What makes Asga different?
The fact that we’re still organised as a co-operative sets Asga apart from many other pension funds. Our members are all co-owners, the Delegates’ Assembly is the supreme governing body, and the interests of all those involved are very closely aligned. I see that as an immense privilege.
Because of this, and due to its history, Asga has a special status. But given that we’re now the largest independent occupational benefits institution, we need to be aware of our responsibility at all times. Sometimes radical decisions need to be taken too, even if most others are not (yet) prepared to do so. I remember the decision taken to set blanket conversion rates lower as 6% in the future – a very large number of pension funds have since come to that conclusion too.
What in your eyes has been the biggest change for Asga since joining the Board of Directors?
A huge amount has changed in the six-plus years since I came on board – not in terms of basic values, more in terms of organisation. That’s not least down to the more stringent requirements placed upon us. Countless processes have been optimised – and that’s set to continue with ever greater digitalisation and automation. Yet at the same time our focus is still on the individual. Also, big achievements such as the new investment organisation as well as the new business process management – in which all Asga processes are mapped and organised – are definitely very positive steps in my view. Of course, I’m also thrilled that the financial numbers are looking good – because at the end of the day that’s what really matters to our insureds.
But when I’m asked about why I like doing the job so much, I have to say the biggest factor is the strong commitment shown by the people who work at Asga as well as the many exciting new technical developments that are so important to our future. We believe in having a very open, critical, but above all constructive dialogue at Executive Board and Board of Directors level too. Our professional yet friendly approach, in which everyone’s opinion is treated with respect and which is actively encouraged by Chairman of the Board of Directors Stefan Bodmer as well as CEO Sergio Bortolin, is exemplary. And this too is very much in line with the co-operative spirit: working together with the same goal in mind.

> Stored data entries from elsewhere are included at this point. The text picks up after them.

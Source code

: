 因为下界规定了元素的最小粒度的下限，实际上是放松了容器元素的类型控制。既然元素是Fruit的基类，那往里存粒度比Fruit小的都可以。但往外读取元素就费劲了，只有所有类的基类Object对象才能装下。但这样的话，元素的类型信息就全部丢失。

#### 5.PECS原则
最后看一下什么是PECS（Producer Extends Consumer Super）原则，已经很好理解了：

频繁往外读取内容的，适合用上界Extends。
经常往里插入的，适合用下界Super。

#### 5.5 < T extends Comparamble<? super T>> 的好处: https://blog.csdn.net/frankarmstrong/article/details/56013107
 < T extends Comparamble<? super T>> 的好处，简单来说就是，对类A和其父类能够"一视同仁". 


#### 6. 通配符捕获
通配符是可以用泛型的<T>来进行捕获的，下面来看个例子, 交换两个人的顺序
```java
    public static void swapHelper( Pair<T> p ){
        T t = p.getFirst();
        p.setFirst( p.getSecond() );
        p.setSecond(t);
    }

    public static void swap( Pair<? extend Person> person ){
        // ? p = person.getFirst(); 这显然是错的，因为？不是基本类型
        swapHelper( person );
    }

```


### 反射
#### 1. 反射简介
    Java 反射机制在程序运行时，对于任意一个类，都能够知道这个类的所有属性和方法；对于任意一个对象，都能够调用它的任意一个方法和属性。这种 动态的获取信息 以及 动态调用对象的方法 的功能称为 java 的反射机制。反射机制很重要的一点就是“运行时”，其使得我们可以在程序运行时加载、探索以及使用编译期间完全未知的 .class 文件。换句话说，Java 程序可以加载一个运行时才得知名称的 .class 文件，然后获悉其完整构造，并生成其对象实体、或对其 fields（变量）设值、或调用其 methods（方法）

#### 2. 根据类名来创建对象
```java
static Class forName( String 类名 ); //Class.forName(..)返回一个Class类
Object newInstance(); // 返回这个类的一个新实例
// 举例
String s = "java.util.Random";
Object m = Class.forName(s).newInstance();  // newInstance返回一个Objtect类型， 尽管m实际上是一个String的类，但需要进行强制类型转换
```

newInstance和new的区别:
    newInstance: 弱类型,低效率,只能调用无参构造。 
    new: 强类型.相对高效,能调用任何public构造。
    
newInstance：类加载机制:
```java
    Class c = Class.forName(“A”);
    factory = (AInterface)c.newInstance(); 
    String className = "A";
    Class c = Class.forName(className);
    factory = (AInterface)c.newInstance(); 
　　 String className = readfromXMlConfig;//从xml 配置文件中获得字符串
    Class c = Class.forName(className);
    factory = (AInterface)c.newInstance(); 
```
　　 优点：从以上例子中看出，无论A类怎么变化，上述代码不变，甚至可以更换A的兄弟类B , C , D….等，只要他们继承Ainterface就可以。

The group of men around Asga’s founders achieved pioneering results. What pioneering achievements do you see in future, and how does the fact that women are now in key positions change things?
We’re unlikely to see a repeat of such pioneering achievements. However, we must succeed in bringing the overall occupational benefits framework into line with current conditions. As we’ve seen with the political debate surrounding AHV and BVG, this is already a major challenge and will continue to preoccupy politicians first and foremost, but also the pension funds themselves – both now and in the future.

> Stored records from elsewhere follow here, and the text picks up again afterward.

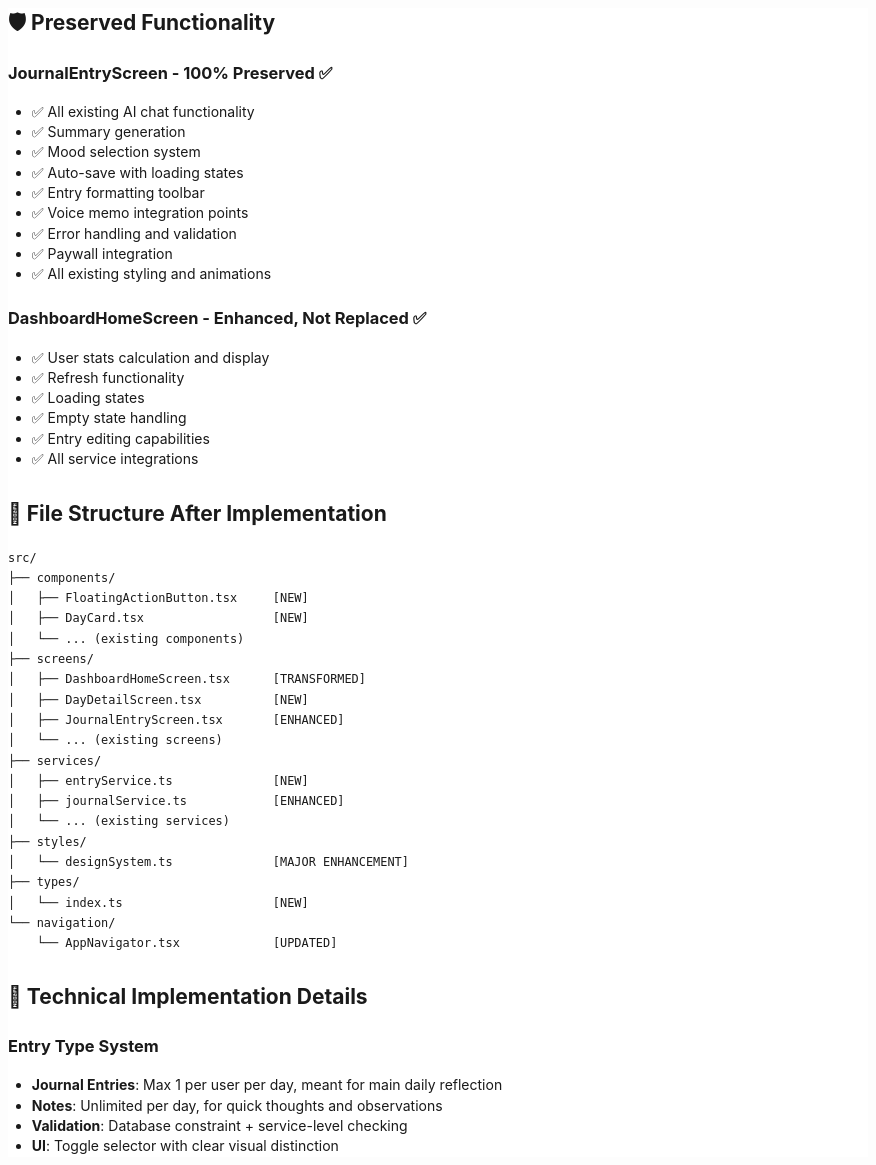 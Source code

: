 ## 🛡️ Preserved Functionality

### JournalEntryScreen - 100% Preserved ✅
- ✅ All existing AI chat functionality
- ✅ Summary generation
- ✅ Mood selection system
- ✅ Auto-save with loading states
- ✅ Entry formatting toolbar
- ✅ Voice memo integration points
- ✅ Error handling and validation
- ✅ Paywall integration
- ✅ All existing styling and animations

### DashboardHomeScreen - Enhanced, Not Replaced ✅
- ✅ User stats calculation and display
- ✅ Refresh functionality
- ✅ Loading states
- ✅ Empty state handling
- ✅ Entry editing capabilities
- ✅ All service integrations

## 📁 File Structure After Implementation

```
src/
├── components/
│   ├── FloatingActionButton.tsx     [NEW]
│   ├── DayCard.tsx                  [NEW]
│   └── ... (existing components)
├── screens/
│   ├── DashboardHomeScreen.tsx      [TRANSFORMED]
│   ├── DayDetailScreen.tsx          [NEW]
│   ├── JournalEntryScreen.tsx       [ENHANCED]
│   └── ... (existing screens)
├── services/
│   ├── entryService.ts              [NEW]
│   ├── journalService.ts            [ENHANCED]
│   └── ... (existing services)
├── styles/
│   └── designSystem.ts              [MAJOR ENHANCEMENT]
├── types/
│   └── index.ts                     [NEW]
└── navigation/
    └── AppNavigator.tsx             [UPDATED]
```

## 🔧 Technical Implementation Details

### Entry Type System
- **Journal Entries**: Max 1 per user per day, meant for main daily reflection
- **Notes**: Unlimited per day, for quick thoughts and observations
- **Validation**: Database constraint + service-level checking
- **UI**: Toggle selector with clear visual distinction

Fortunately, the fact that women too are now sitting around the table is a reflection of the modern world. As with every committee with a diverse membership – whether in terms of gender, age or professional background – deliberations are likely to be more complex and decisions will be more broad-based. At the same time, it’s rare for women to have one particular opinion and men another. Even so, different perspectives can be helpful.
Fact is, however, it’s still the case that far too few women are interested in the subject of pension provision and underestimate what impact it has – not just on society but also on their own lives. That’s why I would seriously encourage women to tackle the subject of pensions and immerse themselves in it professionally. There are still too few of us willing to take responsibility in this area. There’s a lot at stake, you know – especially for women. To that extent it’s time for women to stop being afraid of the complexity of the subject and get involved at all decision-making levels.